Say I have the following collection of webpages in a Solr index:
+-----+----------+----------------+--------------+
| ID | Domain | Path | Content |
+-----+----------+----------------+--------------+
| 1 | 1.com | /hello1.html | Hello dude |
| 2 | 1.com | /hello2.html | Hello man |
| 3 | 1.com | /hello3.html | Hello fella |
| 4 | 2.com | /hello1.html | Hello sir |
...
And I want a query for hello
to show results grouped by domain like:
Results from 1.com:
/hello1.html
/hello2.html
/hello3.html
Results from 2.com:
/hello1.html
How is ordering determined if I sort by score? I use a combination of TF/IDF and PageRank for my results normally, but since that calculates scores for each individual item, how does it determine how to order the gruops? What if 1.com/hello3.html and 1.com/hello2.html have very low relevance but two results while 2.com/hello1.html has really high relevance and only one result? Or vice versa? Or is relevance summed when there are multiple items in a grouping field?

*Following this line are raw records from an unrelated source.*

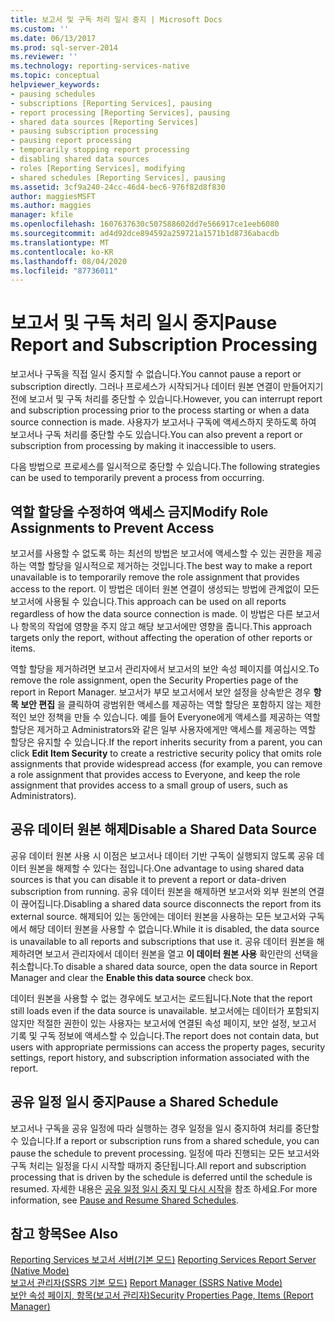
 ```yaml
---
title: 보고서 및 구독 처리 일시 중지 | Microsoft Docs
ms.custom: ''
ms.date: 06/13/2017
ms.prod: sql-server-2014
ms.reviewer: ''
ms.technology: reporting-services-native
ms.topic: conceptual
helpviewer_keywords:
- pausing schedules
- subscriptions [Reporting Services], pausing
- report processing [Reporting Services], pausing
- shared data sources [Reporting Services]
- pausing subscription processing
- pausing report processing
- temporarily stopping report processing
- disabling shared data sources
- roles [Reporting Services], modifying
- shared schedules [Reporting Services], pausing
ms.assetid: 3cf9a240-24cc-46d4-bec6-976f82d8f830
author: maggiesMSFT
ms.author: maggies
manager: kfile
ms.openlocfilehash: 1607637630c507588602dd7e566917ce1eeb6080
ms.sourcegitcommit: ad4d92dce894592a259721a1571b1d8736abacdb
ms.translationtype: MT
ms.contentlocale: ko-KR
ms.lasthandoff: 08/04/2020
ms.locfileid: "87736011"
---
```

# <a name="pause-report-and-subscription-processing"></a><span data-ttu-id="827bb-102">보고서 및 구독 처리 일시 중지</span><span class="sxs-lookup"><span data-stu-id="827bb-102">Pause Report and Subscription Processing</span></span>
  <span data-ttu-id="827bb-103">보고서나 구독을 직접 일시 중지할 수 없습니다.</span><span class="sxs-lookup"><span data-stu-id="827bb-103">You cannot pause a report or subscription directly.</span></span> <span data-ttu-id="827bb-104">그러나 프로세스가 시작되거나 데이터 원본 연결이 만들어지기 전에 보고서 및 구독 처리를 중단할 수 있습니다.</span><span class="sxs-lookup"><span data-stu-id="827bb-104">However, you can interrupt report and subscription processing prior to the process starting or when a data source connection is made.</span></span> <span data-ttu-id="827bb-105">사용자가 보고서나 구독에 액세스하지 못하도록 하여 보고서나 구독 처리를 중단할 수도 있습니다.</span><span class="sxs-lookup"><span data-stu-id="827bb-105">You can also prevent a report or subscription from processing by making it inaccessible to users.</span></span>  
  
 <span data-ttu-id="827bb-106">다음 방법으로 프로세스를 일시적으로 중단할 수 있습니다.</span><span class="sxs-lookup"><span data-stu-id="827bb-106">The following strategies can be used to temporarily prevent a process from occurring.</span></span>  
  
## <a name="modify-role-assignments-to-prevent-access"></a><span data-ttu-id="827bb-107">역할 할당을 수정하여 액세스 금지</span><span class="sxs-lookup"><span data-stu-id="827bb-107">Modify Role Assignments to Prevent Access</span></span>  
 <span data-ttu-id="827bb-108">보고서를 사용할 수 없도록 하는 최선의 방법은 보고서에 액세스할 수 있는 권한을 제공하는 역할 할당을 일시적으로 제거하는 것입니다.</span><span class="sxs-lookup"><span data-stu-id="827bb-108">The best way to make a report unavailable is to temporarily remove the role assignment that provides access to the report.</span></span> <span data-ttu-id="827bb-109">이 방법은 데이터 원본 연결이 생성되는 방법에 관계없이 모든 보고서에 사용될 수 있습니다.</span><span class="sxs-lookup"><span data-stu-id="827bb-109">This approach can be used on all reports regardless of how the data source connection is made.</span></span> <span data-ttu-id="827bb-110">이 방법은 다른 보고서나 항목의 작업에 영향을 주지 않고 해당 보고서에만 영향을 줍니다.</span><span class="sxs-lookup"><span data-stu-id="827bb-110">This approach targets only the report, without affecting the operation of other reports or items.</span></span>  
  
 <span data-ttu-id="827bb-111">역할 할당을 제거하려면 보고서 관리자에서 보고서의 보안 속성 페이지를 여십시오.</span><span class="sxs-lookup"><span data-stu-id="827bb-111">To remove the role assignment, open the Security Properties page of the report in Report Manager.</span></span> <span data-ttu-id="827bb-112">보고서가 부모 보고서에서 보안 설정을 상속받은 경우 **항목 보안 편집** 을 클릭하여 광범위한 액세스를 제공하는 역할 할당은 포함하지 않는 제한적인 보안 정책을 만들 수 있습니다. 예를 들어 Everyone에게 액세스를 제공하는 역할 할당은 제거하고 Administrators와 같은 일부 사용자에게만 액세스를 제공하는 역할 할당은 유지할 수 있습니다.</span><span class="sxs-lookup"><span data-stu-id="827bb-112">If the report inherits security from a parent, you can click **Edit Item Security** to create a restrictive security policy that omits role assignments that provide widespread access (for example, you can remove a role assignment that provides access to Everyone, and keep the role assignment that provides access to a small group of users, such as Administrators).</span></span>  
  
## <a name="disable-a-shared-data-source"></a><span data-ttu-id="827bb-113">공유 데이터 원본 해제</span><span class="sxs-lookup"><span data-stu-id="827bb-113">Disable a Shared Data Source</span></span>  
 <span data-ttu-id="827bb-114">공유 데이터 원본 사용 시 이점은 보고서나 데이터 기반 구독이 실행되지 않도록 공유 데이터 원본을 해제할 수 있다는 점입니다.</span><span class="sxs-lookup"><span data-stu-id="827bb-114">One advantage to using shared data sources is that you can disable it to prevent a report or data-driven subscription from running.</span></span> <span data-ttu-id="827bb-115">공유 데이터 원본을 해제하면 보고서와 외부 원본의 연결이 끊어집니다.</span><span class="sxs-lookup"><span data-stu-id="827bb-115">Disabling a shared data source disconnects the report from its external source.</span></span> <span data-ttu-id="827bb-116">해제되어 있는 동안에는 데이터 원본을 사용하는 모든 보고서와 구독에서 해당 데이터 원본을 사용할 수 없습니다.</span><span class="sxs-lookup"><span data-stu-id="827bb-116">While it is disabled, the data source is unavailable to all reports and subscriptions that use it.</span></span> <span data-ttu-id="827bb-117">공유 데이터 원본을 해제하려면 보고서 관리자에서 데이터 원본을 열고 **이 데이터 원본 사용** 확인란의 선택을 취소합니다.</span><span class="sxs-lookup"><span data-stu-id="827bb-117">To disable a shared data source, open the data source in Report Manager and clear the **Enable this data source** check box.</span></span>  
  
 <span data-ttu-id="827bb-118">데이터 원본을 사용할 수 없는 경우에도 보고서는 로드됩니다.</span><span class="sxs-lookup"><span data-stu-id="827bb-118">Note that the report still loads even if the data source is unavailable.</span></span> <span data-ttu-id="827bb-119">보고서에는 데이터가 포함되지 않지만 적절한 권한이 있는 사용자는 보고서에 연결된 속성 페이지, 보안 설정, 보고서 기록 및 구독 정보에 액세스할 수 있습니다.</span><span class="sxs-lookup"><span data-stu-id="827bb-119">The report does not contain data, but users with appropriate permissions can access the property pages, security settings, report history, and subscription information associated with the report.</span></span>  
  
## <a name="pause-a-shared-schedule"></a><span data-ttu-id="827bb-120">공유 일정 일시 중지</span><span class="sxs-lookup"><span data-stu-id="827bb-120">Pause a Shared Schedule</span></span>  
 <span data-ttu-id="827bb-121">보고서나 구독을 공유 일정에 따라 실행하는 경우 일정을 일시 중지하여 처리를 중단할 수 있습니다.</span><span class="sxs-lookup"><span data-stu-id="827bb-121">If a report or subscription runs from a shared schedule, you can pause the schedule to prevent processing.</span></span> <span data-ttu-id="827bb-122">일정에 따라 진행되는 모든 보고서와 구독 처리는 일정을 다시 시작할 때까지 중단됩니다.</span><span class="sxs-lookup"><span data-stu-id="827bb-122">All report and subscription processing that is driven by the schedule is deferred until the schedule is resumed.</span></span> <span data-ttu-id="827bb-123">자세한 내용은 [공유 일정 일시 중지 및 다시 시작](schedules.md)을 참조 하세요.</span><span class="sxs-lookup"><span data-stu-id="827bb-123">For more information, see [Pause and Resume Shared Schedules](schedules.md).</span></span>  
  
## <a name="see-also"></a><span data-ttu-id="827bb-124">참고 항목</span><span class="sxs-lookup"><span data-stu-id="827bb-124">See Also</span></span>  
 <span data-ttu-id="827bb-125">[Reporting Services 보고서 서버&#40;기본 모드&#41;](../report-server/reporting-services-report-server-native-mode.md) </span><span class="sxs-lookup"><span data-stu-id="827bb-125">[Reporting Services Report Server &#40;Native Mode&#41;](../report-server/reporting-services-report-server-native-mode.md) </span></span>  
 <span data-ttu-id="827bb-126">[보고서 관리자&#40;SSRS 기본 모드&#41;](../report-manager-ssrs-native-mode.md) </span><span class="sxs-lookup"><span data-stu-id="827bb-126">[Report Manager  &#40;SSRS Native Mode&#41;](../report-manager-ssrs-native-mode.md) </span></span>  
 [<span data-ttu-id="827bb-127">보안 속성 페이지, 항목&#40;보고서 관리자&#41;</span><span class="sxs-lookup"><span data-stu-id="827bb-127">Security Properties Page, Items &#40;Report Manager&#41;</span></span>](../security-properties-page-items-report-manager.md)  
  
  
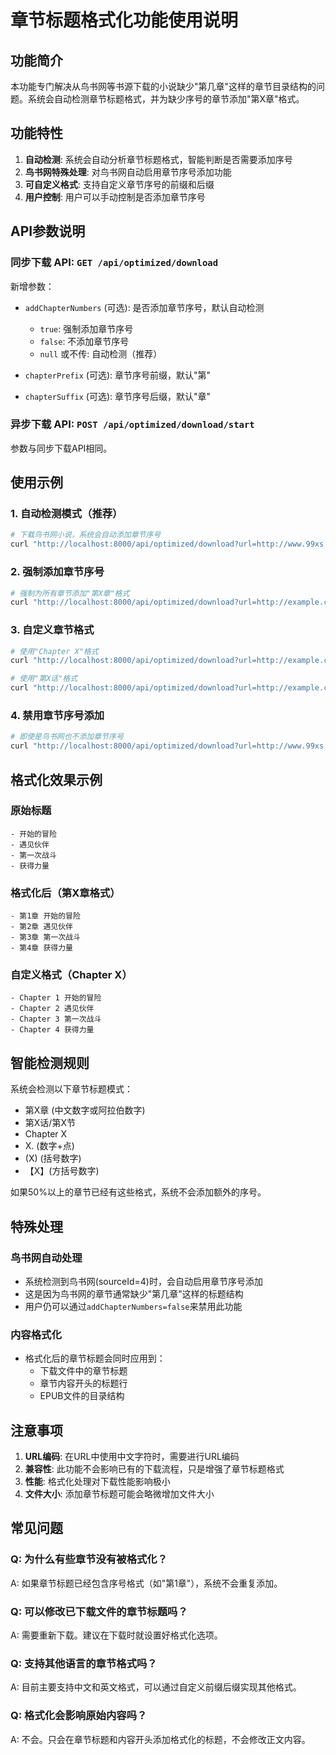 # 章节标题格式化功能使用说明

## 功能简介

本功能专门解决从鸟书网等书源下载的小说缺少"第几章"这样的章节目录结构的问题。系统会自动检测章节标题格式，并为缺少序号的章节添加"第X章"格式。

## 功能特性

1. **自动检测**: 系统会自动分析章节标题格式，智能判断是否需要添加序号
2. **鸟书网特殊处理**: 对鸟书网自动启用章节序号添加功能
3. **可自定义格式**: 支持自定义章节序号的前缀和后缀
4. **用户控制**: 用户可以手动控制是否添加章节序号

## API参数说明

### 同步下载 API: `GET /api/optimized/download`

新增参数：
- `addChapterNumbers` (可选): 是否添加章节序号，默认自动检测
  - `true`: 强制添加章节序号
  - `false`: 不添加章节序号
  - `null` 或不传: 自动检测（推荐）

- `chapterPrefix` (可选): 章节序号前缀，默认"第"
- `chapterSuffix` (可选): 章节序号后缀，默认"章"

### 异步下载 API: `POST /api/optimized/download/start`

参数与同步下载API相同。

## 使用示例

### 1. 自动检测模式（推荐）

```bash
# 下载鸟书网小说，系统会自动添加章节序号
curl "http://localhost:8000/api/optimized/download?url=http://www.99xs.info/book/12345&sourceId=4"
```

### 2. 强制添加章节序号

```bash
# 强制为所有章节添加"第X章"格式
curl "http://localhost:8000/api/optimized/download?url=http://example.com/book/12345&sourceId=1&addChapterNumbers=true"
```

### 3. 自定义章节格式

```bash
# 使用"Chapter X"格式
curl "http://localhost:8000/api/optimized/download?url=http://example.com/book/12345&sourceId=1&addChapterNumbers=true&chapterPrefix=Chapter%20&chapterSuffix="

# 使用"第X话"格式
curl "http://localhost:8000/api/optimized/download?url=http://example.com/book/12345&sourceId=1&addChapterNumbers=true&chapterPrefix=第&chapterSuffix=话"
```

### 4. 禁用章节序号添加

```bash
# 即使是鸟书网也不添加章节序号
curl "http://localhost:8000/api/optimized/download?url=http://www.99xs.info/book/12345&sourceId=4&addChapterNumbers=false"
```

## 格式化效果示例

### 原始标题
```
- 开始的冒险
- 遇见伙伴
- 第一次战斗
- 获得力量
```

### 格式化后（第X章格式）
```
- 第1章 开始的冒险
- 第2章 遇见伙伴
- 第3章 第一次战斗
- 第4章 获得力量
```

### 自定义格式（Chapter X）
```
- Chapter 1 开始的冒险
- Chapter 2 遇见伙伴
- Chapter 3 第一次战斗
- Chapter 4 获得力量
```

## 智能检测规则

系统会检测以下章节标题模式：
- 第X章 (中文数字或阿拉伯数字)
- 第X话/第X节
- Chapter X
- X. (数字+点)
- (X) (括号数字)
- 【X】(方括号数字)

如果50%以上的章节已经有这些格式，系统不会添加额外的序号。

## 特殊处理

### 鸟书网自动处理
- 系统检测到鸟书网(sourceId=4)时，会自动启用章节序号添加
- 这是因为鸟书网的章节通常缺少"第几章"这样的标题结构
- 用户仍可以通过`addChapterNumbers=false`来禁用此功能

### 内容格式化
- 格式化后的章节标题会同时应用到：
  - 下载文件中的章节标题
  - 章节内容开头的标题行
  - EPUB文件的目录结构

## 注意事项

1. **URL编码**: 在URL中使用中文字符时，需要进行URL编码
2. **兼容性**: 此功能不会影响已有的下载流程，只是增强了章节标题格式
3. **性能**: 格式化处理对下载性能影响极小
4. **文件大小**: 添加章节标题可能会略微增加文件大小

## 常见问题

### Q: 为什么有些章节没有被格式化？
A: 如果章节标题已经包含序号格式（如"第1章"），系统不会重复添加。

### Q: 可以修改已下载文件的章节标题吗？
A: 需要重新下载。建议在下载时就设置好格式化选项。

### Q: 支持其他语言的章节格式吗？
A: 目前主要支持中文和英文格式，可以通过自定义前缀后缀实现其他格式。

### Q: 格式化会影响原始内容吗？
A: 不会。只会在章节标题和内容开头添加格式化的标题，不会修改正文内容。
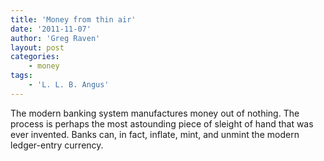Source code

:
 ```yaml
---
title: 'Money from thin air'
date: '2011-11-07'
author: 'Greg Raven'
layout: post
categories:
    - money
tags:
    - 'L. L. B. Angus'
---
```


The modern banking system manufactures money out of nothing. The process is perhaps the most astounding piece of sleight of hand that was ever invented. Banks can, in fact, inflate, mint, and unmint the modern ledger-entry currency.
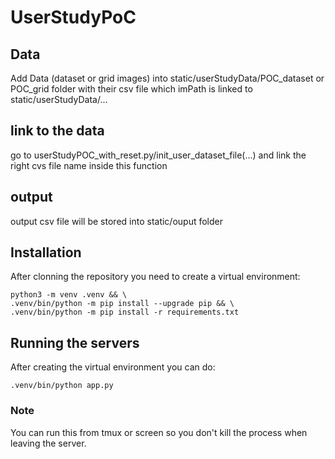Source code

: # UserStudyPoC

## Data
Add Data (dataset or grid images) into static/userStudyData/POC_dataset or POC_grid folder with their csv file which imPath is linked to static/userStudyData/...


## link to the data
go to userStudyPOC_with_reset.py/init_user_dataset_file(...) and link the right cvs file name inside this function


## output
output csv file will be stored into static/ouput folder


## Installation

After clonning the repository you need to create a virtual environment:

```
python3 -m venv .venv && \
.venv/bin/python -m pip install --upgrade pip && \
.venv/bin/python -m pip install -r requirements.txt
```

## Running the servers

After creating the virtual environment you can do:

```
.venv/bin/python app.py
```

### Note

You can run this from tmux or screen so you don't kill the process when leaving the server.
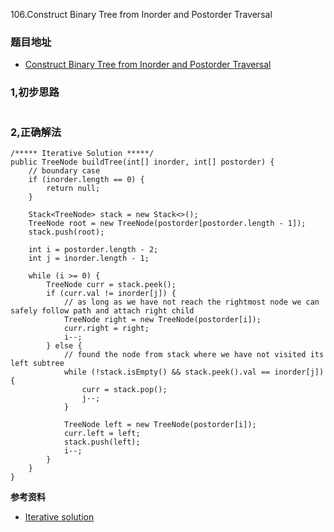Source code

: 106.Construct Binary Tree from Inorder and Postorder Traversal

### 题目地址
- [Construct Binary Tree from Inorder and Postorder Traversal](https://leetcode.com/problems/construct-binary-tree-from-inorder-and-postorder-traversal/)

### 1,初步思路

```

```

### 2,正确解法

```
/***** Iterative Solution *****/
public TreeNode buildTree(int[] inorder, int[] postorder) {
    // boundary case
    if (inorder.length == 0) {
        return null;
    }

    Stack<TreeNode> stack = new Stack<>();
    TreeNode root = new TreeNode(postorder[postorder.length - 1]);
    stack.push(root);

    int i = postorder.length - 2;
    int j = inorder.length - 1;

    while (i >= 0) {
        TreeNode curr = stack.peek();
        if (curr.val != inorder[j]) {
            // as long as we have not reach the rightmost node we can safely follow path and attach right child
            TreeNode right = new TreeNode(postorder[i]);
            curr.right = right;
            i--;
        } else {
            // found the node from stack where we have not visited its left subtree
            while (!stack.isEmpty() && stack.peek().val == inorder[j]) {
                curr = stack.pop();
                j--;
            }

            TreeNode left = new TreeNode(postorder[i]);
            curr.left = left;
            stack.push(left);
            i--;
        }
    }
}
```

**参考资料**
- [Iterative solution](https://leetcode.com/problems/construct-binary-tree-from-inorder-and-postorder-traversal/discuss/34807/Java-iterative-solution-with-explanation)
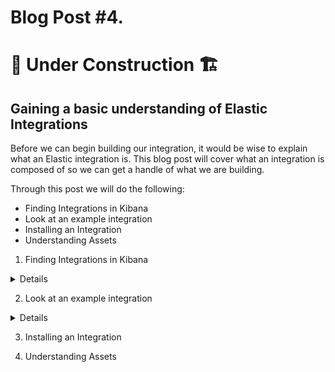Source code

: # Blog Post #4.
# 🚧 Under Construction 🏗 
## Gaining a basic understanding of Elastic Integrations

Before we can begin building our integration, it would be wise to explain
what an Elastic integration is. This blog post will cover what an integration 
is composed of so we can get a handle of what we are building.

Through this post we will do the following:

- Finding Integrations in Kibana
- Look at an example integration
- Installing an Integration
- Understanding Assets

1. Finding Integrations in Kibana
<details>

To being, let's start up our Elastic stack (if you need to):

```
elastic-package stack up -v -d --version=8.8.1
```

Next, let's go to Kibana at https://127.0.0.1:5601 and at the home page, click on "Add Integrations".

![image](https://github.com/nicpenning/Elasti-daddy/assets/5582679/2b44f0e3-35ac-40b5-839c-94a4df9ea39b)

What you will see before you are all of the current integrations that have been published to the Elastic Package Repository available to the public.

![image](https://github.com/nicpenning/Elasti-daddy/assets/5582679/4eeffb8c-91eb-449f-9174-a895880e39c2)

From the screenshot above you will see that there are 321 integrations across all categories at this time of writing! Fortunately each integration is
sorted into the various categories such as Productivity, Network, or Security to name a few.

You can then click on an integration to find out more details about it. You will do that in the next part of this blog post.

</details>

2. Look at an example integration
<details>

Let's take a gander at the Microsoft DHCP integration since it uses a CSV file.

</details>

3. Installing an Integration

4. Understanding Assets
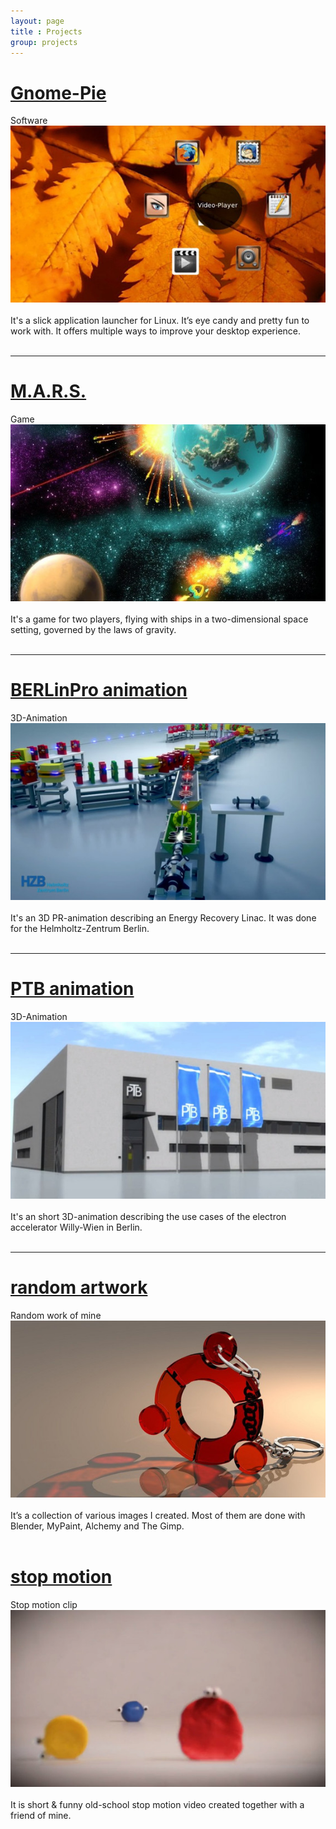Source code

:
 ```yaml
---
layout: page
title : Projects
group: projects
---
```


<div class="row">
    <div class="col-sm-6 post-preview">
        <h1><a href="{{site.url}}/gnome-pie.html">Gnome-Pie</a></h1>
        <div>
            <div class="banner-left">Software</div>
            <a href="{{site.url}}/gnome-pie.html"><img class="img-responsive" src="/assets/pictures/medium/project-gnomepie.jpg" alt=""></a>
        </div><br/>
        It's a slick application launcher for Linux. It’s eye candy and pretty fun to work with. It offers multiple ways to improve your desktop experience.<br/><br/>
        <hr>
    </div>
    <div class="col-sm-6 post-preview">
        <h1><a href="{{site.url}}/mars.html">M.A.R.S.</a></h1>
        <div>
            <div class="banner-right">Game</div>
            <a href="{{site.url}}/mars.html"><img class="img-responsive" src="/assets/pictures/medium/project-mars.jpg" alt=""></a>
        </div><br/>
         It's a game for two players, flying with ships in a two-dimensional space setting, governed by the laws of gravity.<br/><br/>
        <hr>
    </div>
</div>


<div class="row">
    <div class="col-sm-6 post-preview">
        <h1><a href="{{site.url}}/hzb.html">BERLinPro animation</a></h1>
        <div>
            <div class="banner-left">3D-Animation</div>
            <a href="{{site.url}}/hzb.html"><img class="img-responsive" src="/assets/pictures/medium/project-hzb.jpg" alt=""></a>
        </div><br/>
         It's an 3D PR-animation describing an Energy Recovery Linac. It was done for the Helmholtz-Zentrum Berlin.<br/><br/>
        <hr>
    </div>
    <div class="col-sm-6 post-preview">
        <h1><a href="{{site.url}}/ptb.html">PTB animation</a></h1>
        <div>
            <div class="banner-right">3D-Animation</div>
            <a href="{{site.url}}/ptb.html"><img class="img-responsive" src="/assets/pictures/medium/project-ptb.jpg" alt=""></a>
        </div><br/>
         It's an short 3D-animation describing the use cases of the electron accelerator Willy-Wien in Berlin.<br/><br/>
        <hr>
    </div>
</div>


<div class="row">
    <div class="col-sm-6 post-preview">
        <h1><a href="{{site.url}}/artwork.html">random artwork</a></h1>
        <div>
            <div class="banner-left">Random work of mine</div>
            <a href="{{site.url}}/artwork.html"><img class="img-responsive" src="/assets/pictures/medium/project-artwork.jpg" alt=""></a>
        </div><br/>
         It’s a collection of various images I created. Most of them are done with Blender, MyPaint, Alchemy and The Gimp.<br/><br/>
    </div>
    <div class="col-sm-6 post-preview">
        <h1><a href="{{site.url}}/formes-et-couleurs.html">stop motion</a></h1>
        <div>
            <div class="banner-right">Stop motion clip</div>
            <a href="{{site.url}}/formes-et-couleurs.html"><img class="img-responsive" src="/assets/pictures/medium/project-formes-et-couleurs.jpg" alt=""></a>
        </div><br/>
         It is short &amp; funny old-school stop motion video created together with a friend of mine.<br/><br/>
    </div>
</div>
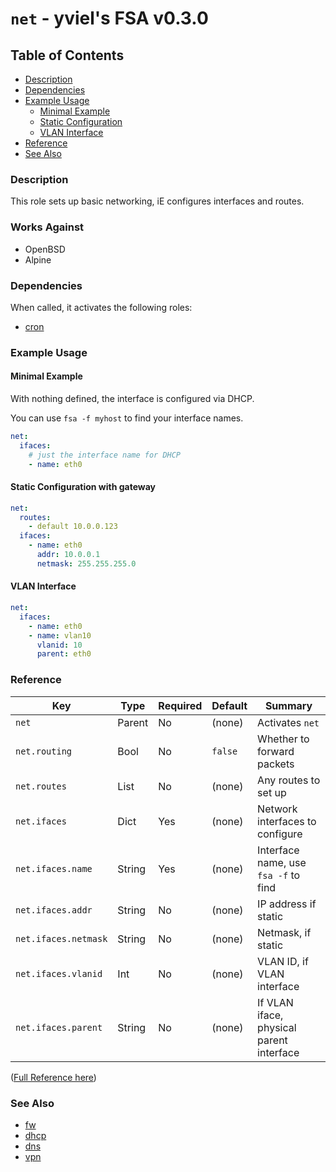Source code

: # `net` - yviel's FSA v0.3.0

## Table of Contents
 - [Description](#description)
 - [Dependencies](#dependencies)
 - [Example Usage](#example-usage)
    - [Minimal Example](#minimal-example)
    - [Static Configuration](#static-configuration)
    - [VLAN Interface](#vlan-interface)
 - [Reference](#reference)
 - [See Also](#see-also)

### Description
This role sets up basic networking, iE configures interfaces and routes.

### Works Against
- OpenBSD
- Alpine

### Dependencies
When called, it activates the following roles:
 - [cron](../net)

### Example Usage
#### Minimal Example

With nothing defined, the interface is configured via DHCP.

You can use `fsa -f myhost` to find your interface names.
```yaml
net:
  ifaces:
    # just the interface name for DHCP
    - name: eth0
```

#### Static Configuration with gateway
```yaml
net:
  routes:
    - default 10.0.0.123
  ifaces:
    - name: eth0
      addr: 10.0.0.1
      netmask: 255.255.255.0
```

#### VLAN Interface
```yaml
net:
  ifaces:
    - name: eth0
    - name: vlan10
      vlanid: 10
      parent: eth0
```

### Reference
|Key|Type|Required|Default|Summary|
|--|--|--|--|--|
|`net`|Parent|No|(none)|Activates `net`|
|`net.routing`|Bool|No|`false`|Whether to forward packets|
|`net.routes`|List|No|(none)|Any routes to set up|
|`net.ifaces`|Dict|Yes|(none)|Network interfaces to configure|
|`net.ifaces.name`|String|Yes|(none)|Interface name, use `fsa -f` to find|
|`net.ifaces.addr`|String|No|(none)|IP address if static|
|`net.ifaces.netmask`|String|No|(none)|Netmask, if static|
|`net.ifaces.vlanid`|Int|No|(none)|VLAN ID, if VLAN interface|
|`net.ifaces.parent`|String|No|(none)|If VLAN iface, physical parent interface|

([Full Reference here](../../docs/REFERENCE.md))

### See Also
 - [fw](../fw)
 - [dhcp](../dhcp)
 - [dns](../dns)
 - [vpn](../vpn)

I've looked around, but haven't been able to find a good answer to this.
Thanks.
It sounds to me like you are using Result Grouping. If that's the case, then the groups are sorted according to the sort
parameter, and the records within each group are sorted according to the group.sort
parameter. If you sort the groups by sort=score desc
(this is the default, so you wouldn't actually need to specify it), then it sorts the groups according to the score of each group. How this score is determined isn't made very clear, but if you look through the examples in the linked documentation you can see this statement:
The groups are sorted by the score of the top document within each group.
So, in your example, if 2.com's hello1.html was the most relevant document in your result set, "Results from 2.com" would be your most relevant group even though "Results from 1.com" includes three times the document count.
If this isn't what you want, your best options are to provide a different sort
parameter or result post-processing. For example, for one project I was involved in, (where we had a very modest number of groups,) we chose to pull the top three results for each group and in post processing we calculated our own sort order for the groups based on the combination of their scores and numFound values. This sort of strategy might have been prohibitive for cases with too many groups, and may not be a good idea if the more numerous groups run the risk of making the most relevant documents harder to find.